* _ASSIGNMENT_: Omit every picture, and retype the lines that run from the beginning of the data below through the line containing "### 🔧 **scripts-ansible/**", inclusive.

* _RECORDS FOR THE EXERCISE_:
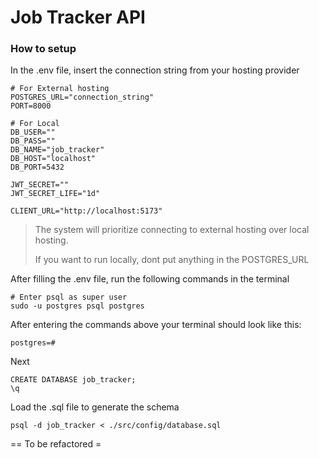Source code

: # Job Tracker API

### How to setup

In the .env file, insert the connection string from your hosting provider

```env
# For External hosting
POSTGRES_URL="connection_string"
PORT=8000

# For Local
DB_USER=""
DB_PASS=""
DB_NAME="job_tracker"
DB_HOST="localhost"
DB_PORT=5432

JWT_SECRET=""
JWT_SECRET_LIFE="1d"

CLIENT_URL="http://localhost:5173"
```

> The system will prioritize connecting to external hosting over local hosting.
>
> If you want to run locally, dont put anything in the POSTGRES_URL

After filling the .env file, run the following commands in the terminal

```
# Enter psql as super user
sudo -u postgres psql postgres
```

After entering the commands above your terminal should look like this:

```
postgres=#
```

Next

```
CREATE DATABASE job_tracker;
\q
```

Load the .sql file to generate the schema

```
psql -d job_tracker < ./src/config/database.sql
```

== To be refactored =
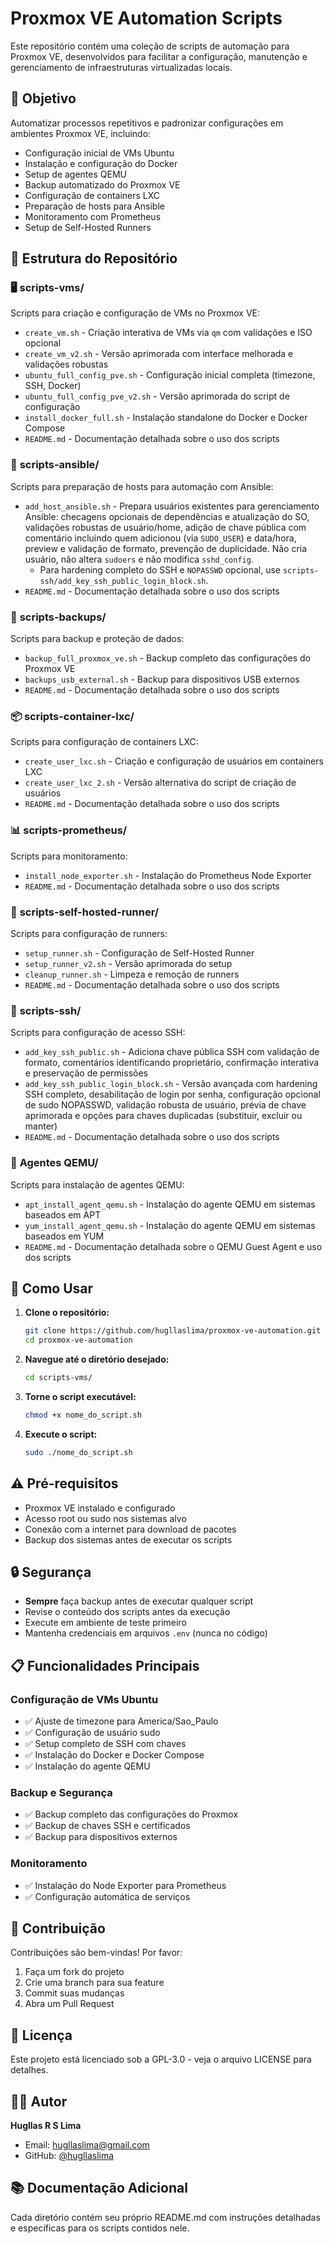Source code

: # Proxmox VE Automation Scripts

Este repositório contém uma coleção de scripts de automação para Proxmox VE, desenvolvidos para facilitar a configuração, manutenção e gerenciamento de infraestruturas virtualizadas locais.

## 🎯 Objetivo

Automatizar processos repetitivos e padronizar configurações em ambientes Proxmox VE, incluindo:
- Configuração inicial de VMs Ubuntu
- Instalação e configuração do Docker
- Setup de agentes QEMU
- Backup automatizado do Proxmox VE
- Configuração de containers LXC
- Preparação de hosts para Ansible
- Monitoramento com Prometheus
- Setup de Self-Hosted Runners

## 📁 Estrutura do Repositório

### 🖥️ **scripts-vms/**
Scripts para criação e configuração de VMs no Proxmox VE:
- `create_vm.sh` - Criação interativa de VMs via `qm` com validações e ISO opcional
- `create_vm_v2.sh` - Versão aprimorada com interface melhorada e validações robustas
- `ubuntu_full_config_pve.sh` - Configuração inicial completa (timezone, SSH, Docker)
- `ubuntu_full_config_pve_v2.sh` - Versão aprimorada do script de configuração
- `install_docker_full.sh` - Instalação standalone do Docker e Docker Compose
- `README.md` - Documentação detalhada sobre o uso dos scripts

### 🔧 **scripts-ansible/**
Scripts para preparação de hosts para automação com Ansible:
- `add_host_ansible.sh` - Prepara usuários existentes para gerenciamento Ansible: checagens opcionais de dependências e atualização do SO, validações robustas de usuário/home, adição de chave pública com comentário incluindo quem adicionou (via `SUDO_USER`) e data/hora, preview e validação de formato, prevenção de duplicidade. Não cria usuário, não altera `sudoers` e não modifica `sshd_config`.
  - Para hardening completo do SSH e `NOPASSWD` opcional, use `scripts-ssh/add_key_ssh_public_login_block.sh`.
- `README.md` - Documentação detalhada sobre o uso dos scripts

### 💾 **scripts-backups/**
Scripts para backup e proteção de dados:
- `backup_full_proxmox_ve.sh` - Backup completo das configurações do Proxmox VE
- `backups_usb_external.sh` - Backup para dispositivos USB externos
- `README.md` - Documentação detalhada sobre o uso dos scripts

### 📦 **scripts-container-lxc/**
Scripts para configuração de containers LXC:
- `create_user_lxc.sh` - Criação e configuração de usuários em containers LXC
- `create_user_lxc_2.sh` - Versão alternativa do script de criação de usuários
- `README.md` - Documentação detalhada sobre o uso dos scripts

### 📊 **scripts-prometheus/**
Scripts para monitoramento:
- `install_node_exporter.sh` - Instalação do Prometheus Node Exporter
- `README.md` - Documentação detalhada sobre o uso dos scripts

### 🏃 **scripts-self-hosted-runner/**
Scripts para configuração de runners:
- `setup_runner.sh` - Configuração de Self-Hosted Runner
- `setup_runner_v2.sh` - Versão aprimorada do setup
- `cleanup_runner.sh` - Limpeza e remoção de runners
- `README.md` - Documentação detalhada sobre o uso dos scripts

### 🔑 **scripts-ssh/**
Scripts para configuração de acesso SSH:
- `add_key_ssh_public.sh` - Adiciona chave pública SSH com validação de formato, comentários identificando proprietário, confirmação interativa e preservação de permissões
- `add_key_ssh_public_login_block.sh` - Versão avançada com hardening SSH completo, desabilitação de login por senha, configuração opcional de sudo NOPASSWD, validação robusta de usuário, prévia de chave aprimorada e opções para chaves duplicadas (substituir, excluir ou manter)
- `README.md` - Documentação detalhada sobre o uso dos scripts

### 🔌 **Agentes QEMU/**
Scripts para instalação de agentes QEMU:
- `apt_install_agent_qemu.sh` - Instalação do agente QEMU em sistemas baseados em APT
- `yum_install_agent_qemu.sh` - Instalação do agente QEMU em sistemas baseados em YUM
- `README.md` - Documentação detalhada sobre o QEMU Guest Agent e uso dos scripts

## 🚀 Como Usar

1. **Clone o repositório:**
   ```bash
   git clone https://github.com/hugllaslima/proxmox-ve-automation.git
   cd proxmox-ve-automation
   ```

2. **Navegue até o diretório desejado:**
   ```bash
   cd scripts-vms/
   ```

3. **Torne o script executável:**
   ```bash
   chmod +x nome_do_script.sh
   ```

4. **Execute o script:**
   ```bash
   sudo ./nome_do_script.sh
   ```

## ⚠️ Pré-requisitos

- Proxmox VE instalado e configurado
- Acesso root ou sudo nos sistemas alvo
- Conexão com a internet para download de pacotes
- Backup dos sistemas antes de executar os scripts

## 🔒 Segurança

- **Sempre** faça backup antes de executar qualquer script
- Revise o conteúdo dos scripts antes da execução
- Execute em ambiente de teste primeiro
- Mantenha credenciais em arquivos `.env` (nunca no código)

## 📋 Funcionalidades Principais

### Configuração de VMs Ubuntu
- ✅ Ajuste de timezone para America/Sao_Paulo
- ✅ Configuração de usuário sudo
- ✅ Setup completo de SSH com chaves
- ✅ Instalação do Docker e Docker Compose
- ✅ Instalação do agente QEMU

### Backup e Segurança
- ✅ Backup completo das configurações do Proxmox
- ✅ Backup de chaves SSH e certificados
- ✅ Backup para dispositivos externos

### Monitoramento
- ✅ Instalação do Node Exporter para Prometheus
- ✅ Configuração automática de serviços

## 🤝 Contribuição

Contribuições são bem-vindas! Por favor:
1. Faça um fork do projeto
2. Crie uma branch para sua feature
3. Commit suas mudanças
4. Abra um Pull Request

## 📄 Licença

Este projeto está licenciado sob a GPL-3.0 - veja o arquivo LICENSE para detalhes.

## 👨‍💻 Autor

**Hugllas R S Lima**
- Email: hugllaslima@gmail.com
- GitHub: [@hugllaslima](https://github.com/hugllaslima)

## 📚 Documentação Adicional

Cada diretório contém seu próprio README.md com instruções detalhadas e específicas para os scripts contidos nele.
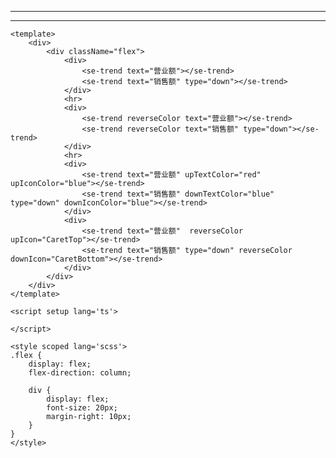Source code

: <div>
    <div className="flex">
        <div>
            <se-trend text="营业额"></se-trend>
            <se-trend text="销售额" type="down"></se-trend>
        </div>
        <hr>
        <div>
            <se-trend reverseColor text="营业额"></se-trend>
            <se-trend reverseColor text="销售额" type="down"></se-trend>
        </div>
        <hr>
        <div>
            <se-trend text="营业额" upTextColor="red"  upIconColor="blue"></se-trend>
            <se-trend text="销售额" downTextColor="blue" type="down" downIconColor="blue"></se-trend>
            </div>
        <div>
            <se-trend text="营业额"  reverseColor upIcon="CaretTop"></se-trend>
            <se-trend text="销售额" type="down" reverseColor downIcon="CaretBottom"></se-trend>
        </div>
    </div>
</div>

<script setup>

</script>

<style scoped>
.flex {
    display: flex;
    flex-direction: column;

    div {
        display: flex;
        font-size: 20px;
        margin-right: 10px;
    }
}
</style>

```vue
<template>
    <div>
        <div className="flex">
            <div>
                <se-trend text="营业额"></se-trend>
                <se-trend text="销售额" type="down"></se-trend>
            </div>
            <hr>
            <div>
                <se-trend reverseColor text="营业额"></se-trend>
                <se-trend reverseColor text="销售额" type="down"></se-trend>
            </div>
            <hr>
            <div>
                <se-trend text="营业额" upTextColor="red"  upIconColor="blue"></se-trend>
                <se-trend text="销售额" downTextColor="blue" type="down" downIconColor="blue"></se-trend>
            </div>
            <div>
                <se-trend text="营业额"  reverseColor upIcon="CaretTop"></se-trend>
                <se-trend text="销售额" type="down" reverseColor downIcon="CaretBottom"></se-trend>
            </div>
        </div>
    </div>
</template>

<script setup lang='ts'>

</script>

<style scoped lang='scss'>
.flex {
    display: flex;
    flex-direction: column;

    div {
        display: flex;
        font-size: 20px;
        margin-right: 10px;
    }
}
</style>

```
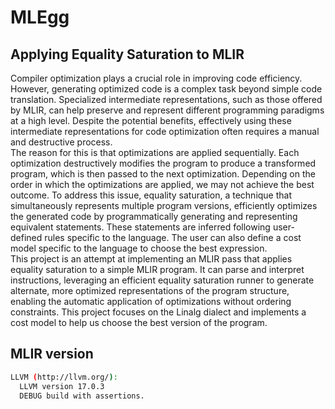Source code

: # MLEgg
## Applying Equality Saturation to MLIR
Compiler optimization plays a crucial role in improving code efficiency. However, generating optimized code is a complex task beyond simple code translation. Specialized intermediate representations, such as those offered by MLIR, can help preserve and represent different programming paradigms at a high level. Despite the potential benefits, effectively using these intermediate representations for code optimization often requires a manual and destructive process. 
<br />
The reason for this is that optimizations are applied sequentially. Each optimization destructively modifies the program to produce a transformed program, which is then passed to the next optimization. Depending on the order in which the optimizations are applied, we may not achieve the best outcome. To address this issue, equality saturation, a technique that simultaneously represents multiple program versions, efficiently optimizes the generated code by programmatically generating and representing equivalent statements. These statements are inferred following user-defined rules specific to the language. The user can also define a cost model specific to the language to choose the best expression. 
<br />
This project is an attempt at implementing an MLIR pass that applies equality saturation to a simple MLIR program. It can parse and interpret instructions, leveraging an efficient equality saturation runner to generate alternate, more optimized representations of the program structure, enabling the automatic application of optimizations without ordering constraints. This project focuses on the Linalg dialect and implements a cost model to help us choose the best version of the program.

## MLIR version
```sh
LLVM (http://llvm.org/):
  LLVM version 17.0.3
  DEBUG build with assertions.
```
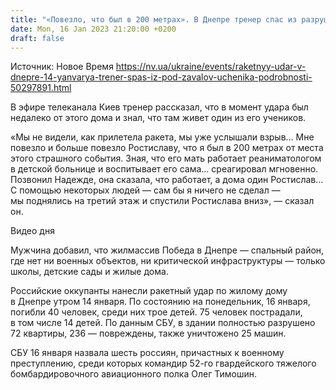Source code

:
 ```yaml
---
title: "«Повезло, что был в 200 метрах». В Днепре тренер спас из разрушенной ракетным ударом РФ многоэтажки 10-летнего ученика"
date: Mon, 16 Jan 2023 21:20:00 +0200
draft: false
---
```

Источник: Новое Время https://nv.ua/ukraine/events/raketnyy-udar-v-dnepre-14-yanvarya-trener-spas-iz-pod-zavalov-uchenika-podrobnosti-50297891.html


 В эфире телеканала Киев тренер рассказал, что в момент удара был недалеко от этого дома и знал, что там живет один из его учеников. 

«Мы не видели, как прилетела ракета, мы уже услышали взрыв… Мне повезло и больше повезло Ростиславу, что я был в 200 метрах от места этого страшного события. Зная, что его мать работает реаниматологом в детской больнице и воспитывает его сама… среагировал мгновенно. Позвонил Надежде, она сказала, что работает, а дома один Ростислав… С помощью некоторых людей — сам бы я ничего не сделал — мы поднялись на третий этаж и спустили Ростислава вниз», — сказал он.

  Видео дня   

Мужчина добавил, что жилмассив Победа в Днепре — спальный район, где нет ни военных объектов, ни критической инфраструктуры — только школы, детские сады и жилые дома.

Российские оккупанты нанесли ракетный удар по жилому дому в Днепре утром 14 января. По состоянию на понедельник, 16 января, погибли 40 человек, среди них трое детей. 75 человек пострадали, в том числе 14 детей. По данным СБУ, в здании полностью разрушено 72 квартиры, 236 — повреждены, также уничтожено 25 машин.

СБУ 16 января назвала шесть россиян, причастных к военному преступлению, среди которых командир 52-го гвардейского тяжелого бомбардировочного авиационного полка Олег Тимошин.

* _WRITTEN SOLUTION_:
Source code

: # Job Tracker API

### How to setup

In the .env file, insert the connection string from your hosting provider

```env
# For External hosting
POSTGRES_URL="connection_string"
PORT=8000

# For Local
DB_USER=""
DB_PASS=""
DB_NAME="job_tracker"
DB_HOST="localhost"
DB_PORT=5432

JWT_SECRET=""
JWT_SECRET_LIFE="1d"

CLIENT_URL="http://localhost:5173"
```

> The system will prioritize connecting to external hosting over local hosting.
>
> If you want to run locally, dont put anything in the POSTGRES_URL

After filling the .env file, run the following commands in the terminal

```
# Enter psql as super user
sudo -u postgres psql postgres
```

After entering the commands above your terminal should look like this:

```
postgres=#
```

Next

```
CREATE DATABASE job_tracker;
\q
```

Load the .sql file to generate the schema

```
psql -d job_tracker < ./src/config/database.sql
```

== To be refactored =
Source code

: # Proxmox VE Automation Scripts

Este repositório contém uma coleção de scripts de automação para Proxmox VE, desenvolvidos para facilitar a configuração, manutenção e gerenciamento de infraestruturas virtualizadas locais.

## 🎯 Objetivo

Automatizar processos repetitivos e padronizar configurações em ambientes Proxmox VE, incluindo:
- Configuração inicial de VMs Ubuntu
- Instalação e configuração do Docker
- Setup de agentes QEMU
- Backup automatizado do Proxmox VE
- Configuração de containers LXC
- Preparação de hosts para Ansible
- Monitoramento com Prometheus
- Setup de Self-Hosted Runners

## 📁 Estrutura do Repositório

### 🖥️ **scripts-vms/**
Scripts para criação e configuração de VMs no Proxmox VE:
- `create_vm.sh` - Criação interativa de VMs via `qm` com validações e ISO opcional
- `create_vm_v2.sh` - Versão aprimorada com interface melhorada e validações robustas
- `ubuntu_full_config_pve.sh` - Configuração inicial completa (timezone, SSH, Docker)
- `ubuntu_full_config_pve_v2.sh` - Versão aprimorada do script de configuração
- `install_docker_full.sh` - Instalação standalone do Docker e Docker Compose
- `README.md` - Documentação detalhada sobre o uso dos scripts

### 🔧 **scripts-ansible/**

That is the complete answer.